Saved data entries:
..........
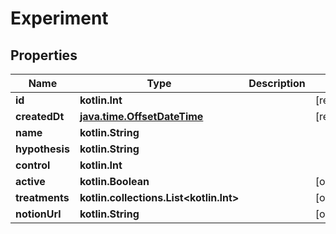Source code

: 
# Experiment

## Properties
Name | Type | Description | Notes
------------ | ------------- | ------------- | -------------
**id** | **kotlin.Int** |  |  [readonly]
**createdDt** | [**java.time.OffsetDateTime**](java.time.OffsetDateTime.md) |  |  [readonly]
**name** | **kotlin.String** |  | 
**hypothesis** | **kotlin.String** |  | 
**control** | **kotlin.Int** |  | 
**active** | **kotlin.Boolean** |  |  [optional]
**treatments** | **kotlin.collections.List&lt;kotlin.Int&gt;** |  |  [optional]
**notionUrl** | **kotlin.String** |  |  [optional]



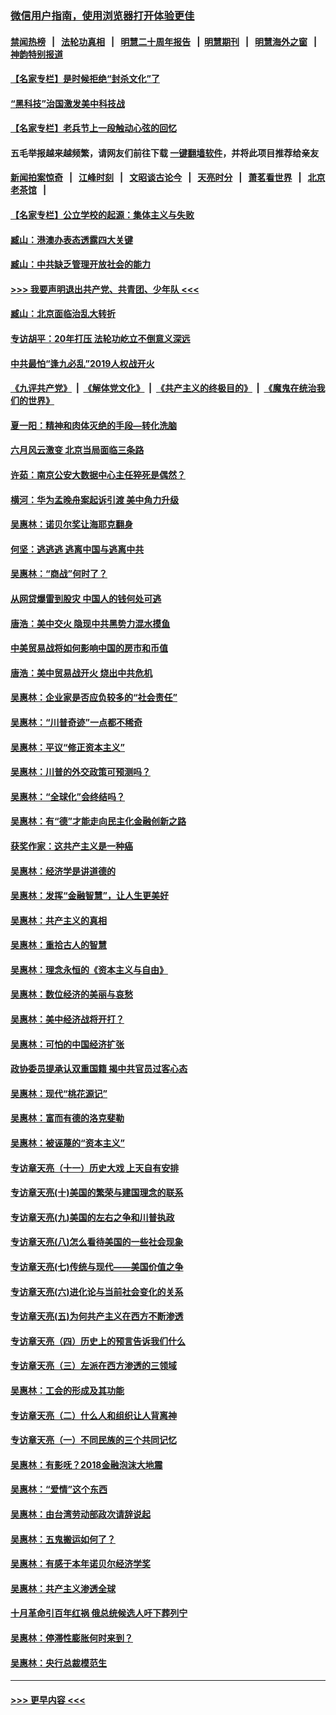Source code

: ### [微信用户指南，使用浏览器打开体验更佳](https://github.com/gfw-breaker/banned-news1/blob/master/indexes/wechat-guide.md?t=0)
#### [禁闻热榜](热点新闻.md?t=0)  &nbsp;&nbsp;|&nbsp;&nbsp; [法轮功真相](https://github.com/gfw-breaker/truth/blob/master/README.md?t=0) &nbsp;&nbsp;|&nbsp;&nbsp; [明慧二十周年报告](https://github.com/gfw-breaker/mh-reports/blob/master/README.md?t=0) &nbsp;&nbsp;|&nbsp;&nbsp;[明慧期刊](https://github.com/gfw-breaker/mh-qikan) &nbsp;&nbsp;|&nbsp;&nbsp; [明慧海外之窗](https://github.com/gfw-breaker/mh-news/blob/master/README.md?t=0) &nbsp;&nbsp;|&nbsp;&nbsp; [神韵特别报道](https://github.com/gfw-breaker/mh-news/blob/master/shenyun.md?t=0)
#### [【名家专栏】是时候拒绝“封杀文化”了](../pages/nsc423/n11814093.md?t=02171244) 
#### [“黑科技”治国激发美中科技战](../pages/nsc423/n11638056.md?t=02171244) 
#### [【名家专栏】老兵节上一段触动心弦的回忆](../pages/nsc423/n11646016.md?t=02171244) 
#### 五毛举报越来越频繁，请网友们前往下载 [一键翻墙软件](https://github.com/gfw-breaker/ssr-accounts)，并将此项目推荐给亲友
#### [新闻拍案惊奇](https://github.com/gfw-breaker/banned-news1/blob/master/pages/link4.md) &nbsp;&nbsp;|&nbsp;&nbsp; [江峰时刻](https://github.com/gfw-breaker/banned-news1/blob/master/pages/link4.md) &nbsp;&nbsp;|&nbsp;&nbsp; [文昭谈古论今](https://github.com/gfw-breaker/banned-news1/blob/master/pages/link4.md) &nbsp;&nbsp;|&nbsp;&nbsp; [天亮时分](https://github.com/gfw-breaker/banned-news1/blob/master/pages/link4.md) &nbsp;&nbsp;|&nbsp;&nbsp; [萧茗看世界](https://github.com/gfw-breaker/banned-news1/blob/master/pages/link4.md) &nbsp;&nbsp;|&nbsp;&nbsp; [北京老茶馆](https://github.com/gfw-breaker/banned-news1/blob/master/pages/link4.md) &nbsp;&nbsp;|&nbsp;&nbsp; 
#### [【名家专栏】公立学校的起源：集体主义与失败](../pages/nsc423/n11601833.md?t=02171244) 
#### [臧山：港澳办表态透露四大关键](../pages/nsc423/n11421628.md?t=02171244) 
#### [臧山：中共缺乏管理开放社会的能力](../pages/nsc423/n11407457.md?t=02171244) 
#### [>>> 我要声明退出共产党、共青团、少年队 <<<](https://github.com/begood0513/goodnews/blob/master/quit/letter.md) 
#### [臧山：北京面临治乱大转折](../pages/nsc423/n11406895.md?t=02171244) 
#### [专访胡平：20年打压 法轮功屹立不倒意义深远](../pages/nsc423/n11398800.md?t=02171244) 
#### [中共最怕“逢九必乱”2019人权战开火](../pages/nsc423/n11385248.md?t=02171244) 
#### [《九评共产党》](https://github.com/begood0513/9ping.md/blob/master/README.md) &nbsp;|&nbsp; [《解体党文化》](../../../../jtdwh.md/blob/master/README.md)  &nbsp;|&nbsp; [《共产主义的终极目的》](../../../../gczydzjmd.md/blob/master/README.md) &nbsp;|&nbsp; [《魔鬼在统治我们的世界》](../../../../mgztzwmdsj.md/blob/master/README.md) 
#### [夏一阳：精神和肉体灭绝的手段—转化洗脑](../pages/nsc423/n11368250.md?t=02171244) 
#### [六月风云激变 北京当局面临三条路](../pages/nsc423/n11313668.md?t=02171244) 
#### [许茹：南京公安大数据中心主任猝死是偶然？](../pages/nsc423/n11064744.md?t=02171244) 
#### [横河：华为孟晚舟案起诉引渡 美中角力升级](../pages/nsc423/n11027230.md?t=02171244) 
#### [吴惠林：诺贝尔奖让海耶克翻身](../pages/nsc423/n10890049.md?t=02171244) 
#### [何坚：逃逃逃 逃离中国与逃离中共](../pages/nsc423/n10592891.md?t=02171244) 
#### [吴惠林：“商战”何时了？](../pages/nsc423/n10573558.md?t=02171244) 
#### [从网贷爆雷到股灾 中国人的钱何处可逃](../pages/nsc423/n10572800.md?t=02171244) 
#### [唐浩：美中交火 隐现中共黑势力混水摸鱼](../pages/nsc423/n10544040.md?t=02171244) 
#### [中美贸易战将如何影响中国的房市和币值](../pages/nsc423/n10543697.md?t=02171244) 
#### [唐浩：美中贸易战开火 烧出中共危机](../pages/nsc423/n10540126.md?t=02171244) 
#### [吴惠林：企业家是否应负较多的“社会责任”](../pages/nsc423/n10535022.md?t=02171244) 
#### [吴惠林：“川普奇迹”一点都不稀奇](../pages/nsc423/n10512808.md?t=02171244) 
#### [吴惠林：平议“修正资本主义”](../pages/nsc423/n10495724.md?t=02171244) 
#### [吴惠林：川普的外交政策可预测吗？](../pages/nsc423/n10462387.md?t=02171244) 
#### [吴惠林：“全球化”会终结吗？](../pages/nsc423/n10452838.md?t=02171244) 
#### [吴惠林：有“德”才能走向民主化金融创新之路](../pages/nsc423/n10432292.md?t=02171244) 
#### [获奖作家：这共产主义是一种癌](../pages/nsc423/n10431541.md?t=02171244) 
#### [吴惠林：经济学是讲道德的](../pages/nsc423/n10398014.md?t=02171244) 
#### [吴惠林：发挥“金融智慧”，让人生更美好](../pages/nsc423/n10375019.md?t=02171244) 
#### [吴惠林：共产主义的真相](../pages/nsc423/n10351394.md?t=02171244) 
#### [吴惠林：重拾古人的智慧](../pages/nsc423/n10337691.md?t=02171244) 
#### [吴惠林：理念永恒的《资本主义与自由》](../pages/nsc423/n10316274.md?t=02171244) 
#### [吴惠林：数位经济的美丽与哀愁](../pages/nsc423/n10292946.md?t=02171244) 
#### [吴惠林：美中经济战将开打？](../pages/nsc423/n10258825.md?t=02171244) 
#### [吴惠林：可怕的中国经济扩张](../pages/nsc423/n10219147.md?t=02171244) 
#### [政协委员提承认双重国籍 揭中共官员过客心态](../pages/nsc423/n10208809.md?t=02171244) 
#### [吴惠林：现代“桃花源记”](../pages/nsc423/n10185234.md?t=02171244) 
#### [吴惠林：富而有德的洛克斐勒](../pages/nsc423/n10142264.md?t=02171244) 
#### [吴惠林：被诬蔑的“资本主义”](../pages/nsc423/n10124816.md?t=02171244) 
#### [专访章天亮（十一）历史大戏 上天自有安排](../pages/nsc423/n10094905.md?t=02171244) 
#### [专访章天亮(十)美国的繁荣与建国理念的联系](../pages/nsc423/n10094899.md?t=02171244) 
#### [专访章天亮(九)美国的左右之争和川普执政](../pages/nsc423/n10094889.md?t=02171244) 
#### [专访章天亮(八)怎么看待美国的一些社会现象](../pages/nsc423/n10094857.md?t=02171244) 
#### [专访章天亮(七)传统与现代——美国价值之争](../pages/nsc423/n10093140.md?t=02171244) 
#### [专访章天亮(六)进化论与当前社会变化的关系](../pages/nsc423/n10092036.md?t=02171244) 
#### [专访章天亮(五)为何共产主义在西方不断渗透](../pages/nsc423/n10083620.md?t=02171244) 
#### [专访章天亮（四）历史上的预言告诉我们什么](../pages/nsc423/n10083606.md?t=02171244) 
#### [专访章天亮（三）左派在西方渗透的三领域](../pages/nsc423/n10081115.md?t=02171244) 
#### [吴惠林：工会的形成及其功能](../pages/nsc423/n10080633.md?t=02171244) 
#### [专访章天亮（二）什么人和组织让人背离神](../pages/nsc423/n10076637.md?t=02171244) 
#### [专访章天亮（一）不同民族的三个共同记忆](../pages/nsc423/n10074188.md?t=02171244) 
#### [吴惠林：有影呒？2018金融泡沫大地震](../pages/nsc423/n10040534.md?t=02171244) 
#### [吴惠林：“爱情”这个东西](../pages/nsc423/n10019423.md?t=02171244) 
#### [吴惠林：由台湾劳动部政次请辞说起](../pages/nsc423/n9979679.md?t=02171244) 
#### [吴惠林：五鬼搬运如何了？](../pages/nsc423/n9925338.md?t=02171244) 
#### [吴惠林：有感于本年诺贝尔经济学奖](../pages/nsc423/n9871883.md?t=02171244) 
#### [吴惠林：共产主义渗透全球](../pages/nsc423/n9812748.md?t=02171244) 
#### [十月革命引百年红祸 俄总统候选人吁下葬列宁](../pages/nsc423/n9810182.md?t=02171244) 
#### [吴惠林：停滞性膨胀何时来到？](../pages/nsc423/n9764136.md?t=02171244) 
#### [吴惠林：央行总裁模范生](../pages/nsc423/n9728134.md?t=02171244) 

----
#### [ >>> 更早内容 <<< ](../indexes/nsc423-earlier.md)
..........
▶ [What you should do]: Output, from the data above, the lines from the line with "#### [吴惠林：川普的外" to the line with "#### [吴惠林：经济学是" exactly as they stand, both ends included and nothing else.

▶ [Answer to this problem]:
#### [吴惠林：川普的外交政策可预测吗？](../pages/nsc423/n10462387.md?t=02171244) 
#### [吴惠林：“全球化”会终结吗？](../pages/nsc423/n10452838.md?t=02171244) 
#### [吴惠林：有“德”才能走向民主化金融创新之路](../pages/nsc423/n10432292.md?t=02171244) 
#### [获奖作家：这共产主义是一种癌](../pages/nsc423/n10431541.md?t=02171244) 
#### [吴惠林：经济学是讲道德的](../pages/nsc423/n10398014.md?t=02171244) 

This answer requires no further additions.